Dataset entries
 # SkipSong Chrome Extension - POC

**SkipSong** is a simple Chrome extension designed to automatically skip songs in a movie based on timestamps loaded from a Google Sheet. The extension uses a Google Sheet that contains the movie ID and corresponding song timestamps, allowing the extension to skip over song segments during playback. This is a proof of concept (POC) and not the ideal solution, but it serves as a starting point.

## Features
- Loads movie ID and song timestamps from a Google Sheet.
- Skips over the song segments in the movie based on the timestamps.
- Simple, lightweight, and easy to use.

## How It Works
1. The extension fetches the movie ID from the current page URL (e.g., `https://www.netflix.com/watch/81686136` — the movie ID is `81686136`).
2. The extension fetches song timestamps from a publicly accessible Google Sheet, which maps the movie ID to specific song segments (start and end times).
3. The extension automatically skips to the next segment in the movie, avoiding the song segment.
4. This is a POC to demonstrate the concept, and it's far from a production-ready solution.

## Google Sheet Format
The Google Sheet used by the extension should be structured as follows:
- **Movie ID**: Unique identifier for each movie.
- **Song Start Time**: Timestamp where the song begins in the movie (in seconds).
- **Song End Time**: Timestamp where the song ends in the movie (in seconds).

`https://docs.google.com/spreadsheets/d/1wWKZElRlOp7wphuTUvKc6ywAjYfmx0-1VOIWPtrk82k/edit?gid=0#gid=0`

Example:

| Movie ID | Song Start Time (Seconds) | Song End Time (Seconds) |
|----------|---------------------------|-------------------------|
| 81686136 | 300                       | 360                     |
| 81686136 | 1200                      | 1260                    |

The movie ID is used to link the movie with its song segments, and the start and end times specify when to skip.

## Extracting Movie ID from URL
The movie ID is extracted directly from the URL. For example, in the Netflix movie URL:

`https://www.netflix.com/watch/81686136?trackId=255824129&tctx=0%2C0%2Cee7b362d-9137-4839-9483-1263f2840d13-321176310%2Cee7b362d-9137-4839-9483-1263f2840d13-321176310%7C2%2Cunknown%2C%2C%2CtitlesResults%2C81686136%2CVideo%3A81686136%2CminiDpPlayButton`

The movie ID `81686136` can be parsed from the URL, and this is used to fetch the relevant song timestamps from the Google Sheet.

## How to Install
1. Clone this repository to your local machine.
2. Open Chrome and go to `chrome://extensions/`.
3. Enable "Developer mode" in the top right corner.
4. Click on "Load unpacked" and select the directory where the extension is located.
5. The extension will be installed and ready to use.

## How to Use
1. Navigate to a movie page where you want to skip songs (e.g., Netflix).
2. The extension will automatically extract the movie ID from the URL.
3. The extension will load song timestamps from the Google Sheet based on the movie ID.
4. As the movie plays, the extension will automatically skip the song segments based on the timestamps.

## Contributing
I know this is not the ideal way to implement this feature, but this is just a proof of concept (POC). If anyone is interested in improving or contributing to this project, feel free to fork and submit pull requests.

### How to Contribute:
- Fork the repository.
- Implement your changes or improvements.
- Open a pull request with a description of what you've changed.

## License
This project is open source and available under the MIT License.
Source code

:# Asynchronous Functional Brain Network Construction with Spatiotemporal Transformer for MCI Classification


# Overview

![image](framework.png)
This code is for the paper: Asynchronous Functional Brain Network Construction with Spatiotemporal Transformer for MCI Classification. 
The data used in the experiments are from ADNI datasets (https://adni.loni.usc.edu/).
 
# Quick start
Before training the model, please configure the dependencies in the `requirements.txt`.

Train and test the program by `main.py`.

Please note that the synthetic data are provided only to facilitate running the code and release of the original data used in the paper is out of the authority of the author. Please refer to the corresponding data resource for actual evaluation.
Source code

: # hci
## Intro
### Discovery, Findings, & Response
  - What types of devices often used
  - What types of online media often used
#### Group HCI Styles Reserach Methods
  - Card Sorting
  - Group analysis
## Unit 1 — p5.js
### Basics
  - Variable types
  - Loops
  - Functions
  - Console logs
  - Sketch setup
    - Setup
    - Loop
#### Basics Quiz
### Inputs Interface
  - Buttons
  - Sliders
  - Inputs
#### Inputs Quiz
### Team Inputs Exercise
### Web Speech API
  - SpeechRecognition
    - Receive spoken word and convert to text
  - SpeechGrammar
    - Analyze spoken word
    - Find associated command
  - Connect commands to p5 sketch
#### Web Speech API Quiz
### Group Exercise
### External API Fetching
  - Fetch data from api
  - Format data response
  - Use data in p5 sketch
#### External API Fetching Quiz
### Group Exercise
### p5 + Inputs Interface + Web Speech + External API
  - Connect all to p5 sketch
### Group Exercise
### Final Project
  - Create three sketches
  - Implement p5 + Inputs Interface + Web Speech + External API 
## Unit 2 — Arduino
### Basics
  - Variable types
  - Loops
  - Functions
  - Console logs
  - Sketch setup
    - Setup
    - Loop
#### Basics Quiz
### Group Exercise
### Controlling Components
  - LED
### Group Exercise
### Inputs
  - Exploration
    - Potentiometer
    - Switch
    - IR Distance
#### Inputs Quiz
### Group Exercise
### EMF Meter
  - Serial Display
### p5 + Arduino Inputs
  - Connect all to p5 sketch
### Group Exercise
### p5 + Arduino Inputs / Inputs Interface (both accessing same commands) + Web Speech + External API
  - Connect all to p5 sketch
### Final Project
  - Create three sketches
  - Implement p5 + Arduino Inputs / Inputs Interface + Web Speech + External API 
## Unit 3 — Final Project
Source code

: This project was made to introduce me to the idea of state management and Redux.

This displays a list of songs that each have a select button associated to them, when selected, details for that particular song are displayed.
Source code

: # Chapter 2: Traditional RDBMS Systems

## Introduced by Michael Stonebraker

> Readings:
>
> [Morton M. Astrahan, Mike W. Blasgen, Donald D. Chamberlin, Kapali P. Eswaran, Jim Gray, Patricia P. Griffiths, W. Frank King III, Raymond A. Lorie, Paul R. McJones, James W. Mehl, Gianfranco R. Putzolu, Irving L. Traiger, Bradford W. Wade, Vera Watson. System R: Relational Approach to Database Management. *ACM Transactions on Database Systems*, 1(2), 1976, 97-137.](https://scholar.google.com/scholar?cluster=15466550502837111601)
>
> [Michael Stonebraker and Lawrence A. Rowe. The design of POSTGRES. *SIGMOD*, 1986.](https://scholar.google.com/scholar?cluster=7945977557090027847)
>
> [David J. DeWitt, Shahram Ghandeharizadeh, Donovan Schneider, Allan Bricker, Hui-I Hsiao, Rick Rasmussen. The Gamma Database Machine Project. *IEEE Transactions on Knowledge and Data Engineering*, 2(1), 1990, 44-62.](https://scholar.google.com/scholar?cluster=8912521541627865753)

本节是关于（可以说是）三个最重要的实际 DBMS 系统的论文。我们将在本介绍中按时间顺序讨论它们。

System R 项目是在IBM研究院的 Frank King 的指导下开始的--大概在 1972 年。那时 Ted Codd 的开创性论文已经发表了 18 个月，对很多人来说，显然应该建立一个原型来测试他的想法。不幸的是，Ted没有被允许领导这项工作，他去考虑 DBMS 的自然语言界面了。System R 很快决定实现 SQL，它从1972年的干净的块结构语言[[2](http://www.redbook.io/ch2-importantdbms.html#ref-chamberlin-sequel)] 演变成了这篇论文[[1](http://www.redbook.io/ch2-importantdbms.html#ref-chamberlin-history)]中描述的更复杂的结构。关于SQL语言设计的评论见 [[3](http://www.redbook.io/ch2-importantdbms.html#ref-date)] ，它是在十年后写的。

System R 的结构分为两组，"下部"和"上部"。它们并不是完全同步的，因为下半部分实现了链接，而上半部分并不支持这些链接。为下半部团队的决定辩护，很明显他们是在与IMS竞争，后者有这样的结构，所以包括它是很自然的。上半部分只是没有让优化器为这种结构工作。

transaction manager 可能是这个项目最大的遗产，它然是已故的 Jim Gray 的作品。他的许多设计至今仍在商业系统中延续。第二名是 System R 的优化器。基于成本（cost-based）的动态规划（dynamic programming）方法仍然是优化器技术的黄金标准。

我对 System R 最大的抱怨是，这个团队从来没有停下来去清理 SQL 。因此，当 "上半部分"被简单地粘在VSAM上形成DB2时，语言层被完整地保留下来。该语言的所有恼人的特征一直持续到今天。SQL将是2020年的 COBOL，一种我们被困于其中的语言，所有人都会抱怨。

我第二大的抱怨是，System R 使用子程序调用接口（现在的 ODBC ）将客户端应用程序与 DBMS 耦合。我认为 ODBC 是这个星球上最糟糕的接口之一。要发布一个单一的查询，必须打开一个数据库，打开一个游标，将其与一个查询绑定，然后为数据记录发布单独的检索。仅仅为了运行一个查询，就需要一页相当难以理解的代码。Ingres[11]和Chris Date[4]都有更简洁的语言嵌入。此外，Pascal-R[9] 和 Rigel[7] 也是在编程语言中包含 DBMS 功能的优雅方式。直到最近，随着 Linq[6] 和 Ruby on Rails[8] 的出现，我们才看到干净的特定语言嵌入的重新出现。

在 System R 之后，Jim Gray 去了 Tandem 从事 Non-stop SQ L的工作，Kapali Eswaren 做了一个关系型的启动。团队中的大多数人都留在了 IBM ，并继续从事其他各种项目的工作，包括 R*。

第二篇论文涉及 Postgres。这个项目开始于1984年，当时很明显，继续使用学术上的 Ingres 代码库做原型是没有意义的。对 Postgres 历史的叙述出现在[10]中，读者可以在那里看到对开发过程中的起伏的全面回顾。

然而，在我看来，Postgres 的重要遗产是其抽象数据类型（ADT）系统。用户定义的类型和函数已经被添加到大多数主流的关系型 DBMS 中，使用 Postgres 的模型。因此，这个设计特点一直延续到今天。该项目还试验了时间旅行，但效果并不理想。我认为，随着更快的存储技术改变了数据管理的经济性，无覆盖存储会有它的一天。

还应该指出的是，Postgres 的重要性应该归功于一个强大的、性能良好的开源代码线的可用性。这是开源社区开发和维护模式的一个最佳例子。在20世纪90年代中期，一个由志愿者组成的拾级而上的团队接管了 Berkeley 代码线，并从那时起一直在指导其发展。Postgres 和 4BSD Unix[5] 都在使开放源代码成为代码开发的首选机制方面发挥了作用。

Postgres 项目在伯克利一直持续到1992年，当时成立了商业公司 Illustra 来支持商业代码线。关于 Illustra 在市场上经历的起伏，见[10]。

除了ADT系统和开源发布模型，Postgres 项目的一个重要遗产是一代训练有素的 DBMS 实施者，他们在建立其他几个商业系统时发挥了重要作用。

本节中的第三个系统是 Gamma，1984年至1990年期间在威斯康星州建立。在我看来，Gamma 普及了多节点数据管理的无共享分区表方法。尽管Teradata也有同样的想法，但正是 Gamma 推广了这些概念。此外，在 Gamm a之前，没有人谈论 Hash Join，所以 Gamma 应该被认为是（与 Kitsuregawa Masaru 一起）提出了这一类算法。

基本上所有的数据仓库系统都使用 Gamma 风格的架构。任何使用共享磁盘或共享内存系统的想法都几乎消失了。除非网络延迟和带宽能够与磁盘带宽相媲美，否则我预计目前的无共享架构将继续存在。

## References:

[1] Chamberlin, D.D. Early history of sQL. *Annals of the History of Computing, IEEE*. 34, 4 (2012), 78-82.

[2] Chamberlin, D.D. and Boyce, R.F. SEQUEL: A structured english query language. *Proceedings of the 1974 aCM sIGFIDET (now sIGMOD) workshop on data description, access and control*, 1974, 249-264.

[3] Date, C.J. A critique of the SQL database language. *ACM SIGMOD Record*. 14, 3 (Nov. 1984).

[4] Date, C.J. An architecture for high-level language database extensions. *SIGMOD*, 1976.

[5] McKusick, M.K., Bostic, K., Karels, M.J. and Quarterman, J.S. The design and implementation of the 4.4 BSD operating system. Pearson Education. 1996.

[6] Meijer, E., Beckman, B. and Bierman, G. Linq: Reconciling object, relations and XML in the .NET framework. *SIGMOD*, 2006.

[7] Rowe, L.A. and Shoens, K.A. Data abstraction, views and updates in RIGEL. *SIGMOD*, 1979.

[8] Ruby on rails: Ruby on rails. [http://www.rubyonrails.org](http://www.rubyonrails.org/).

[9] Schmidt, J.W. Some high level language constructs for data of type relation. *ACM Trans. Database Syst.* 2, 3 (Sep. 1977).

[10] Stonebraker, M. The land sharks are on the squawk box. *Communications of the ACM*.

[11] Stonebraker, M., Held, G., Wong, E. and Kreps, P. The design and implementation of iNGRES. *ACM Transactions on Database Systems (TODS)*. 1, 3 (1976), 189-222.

▸ **Task statement**
Write only the number of lines in the data above that include "Spatiotemporal".

▸ **Written answer**
2